Bath Film Fest 2025: Alpha – Review

Release Date – 14th November 2025, Cert – 15, Run-time – 2 hours 8 minutes, Director – Julia Ducournau

After a dodgy tattoo, 13-year-old Alpha (Mélissa Boros) starts to be pushed away by those at school, and isolated by her mother (Golshifteh Farahani) when she may have a spreading virus that could turn her into marble.

The body horror of Julia Ducouranu’s Titane follow-up is much more gradual and less invested in shock factor than her Palme d’Or winner, or debut, Raw. While it could be accused of being more on the nose, with the virus that appears to turn those suffering from it into marble having very clear links to AIDS, it makes for an investing film as the fear of carrying the deadly virus, for which there is no cure, grows.

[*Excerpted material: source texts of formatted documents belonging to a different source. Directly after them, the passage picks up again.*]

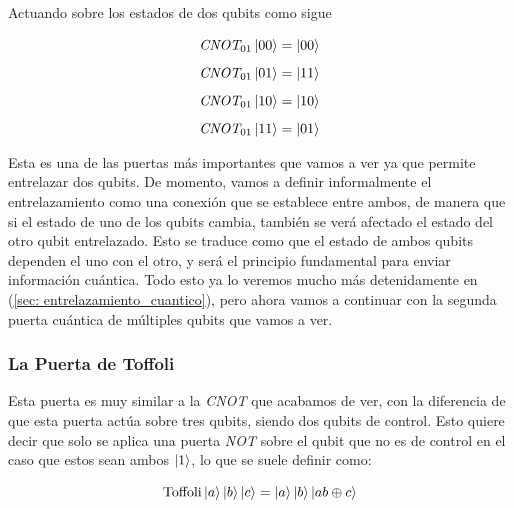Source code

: \documentclass{article}
\numberwithin{equation}{section} %
\begin{document}
    \vspace{2.5mm}

    Actuando sobre los estados de dos qubits como sigue

    \begin{align*}
        \textit{CNOT}_{01} \ket{0 0} &= \ket{0 0} \\[5pt]
        \textit{CNOT}_{01} \ket{0 1} &= \ket{1 1} \\[5pt]
        \textit{CNOT}_{01} \ket{1 0} &= \ket{1 0} \\[5pt]
        \textit{CNOT}_{01} \ket{1 1} &= \ket{0 1}
    \end{align*}

    \vspace{2.5mm}

    Esta es una de las puertas más importantes que vamos a ver ya que permite entrelazar dos qubits. De momento, vamos a definir informalmente el entrelazamiento como una conexión que se establece entre ambos, de manera que si el estado de uno de los qubits cambia, también se verá afectado el estado del otro qubit entrelazado. Esto se traduce como que el estado de ambos qubits dependen el uno con el otro, y será el principio fundamental para enviar información cuántica. Todo esto ya lo veremos mucho más detenidamente en (\ref{sec: entrelazamiento_cuantico}), pero ahora vamos a continuar con la segunda puerta cuántica de múltiples qubits que vamos a ver.

    \vspace{5mm}





    \subsubsection{La Puerta de Toffoli}\label{subsubsection: la_puerta_de_toffoli}

    \vspace{5mm}

    Esta puerta es muy similar a la \textit{CNOT} que acabamos de ver, con la diferencia de que esta puerta actúa sobre tres qubits, siendo dos qubits de control. Esto quiere decir que solo se aplica una puerta \textit{NOT} sobre el qubit que no es de control en el caso que estos sean ambos \( \ket{1} \), lo que se suele definir como:

    \begin{equation*}
        \text{Toffoli} \ket{a} \ket{b} \ket{c} = \ket{a} \ket{b} \ket{a b \oplus c}
    \end{equation*}
\end{document}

This is especially the case for 13-year-old Alpha (Mélissa Boros) and her mother (Golshifteh Farahani). After a dodgy letter A tattoo on her arm – both in look and tattooing process, seemingly done with an unclean, pre-used needle whilst almost passed out at a party – Alpha starts to display symptoms of the unnamed virus, leading to her being outcast from those around her at school. One scene involving other students fleeing from a growing pool of blood after an incident in a swimming pool displays the other side of fear for what will happen if she isn’t infected but everyone believes she is.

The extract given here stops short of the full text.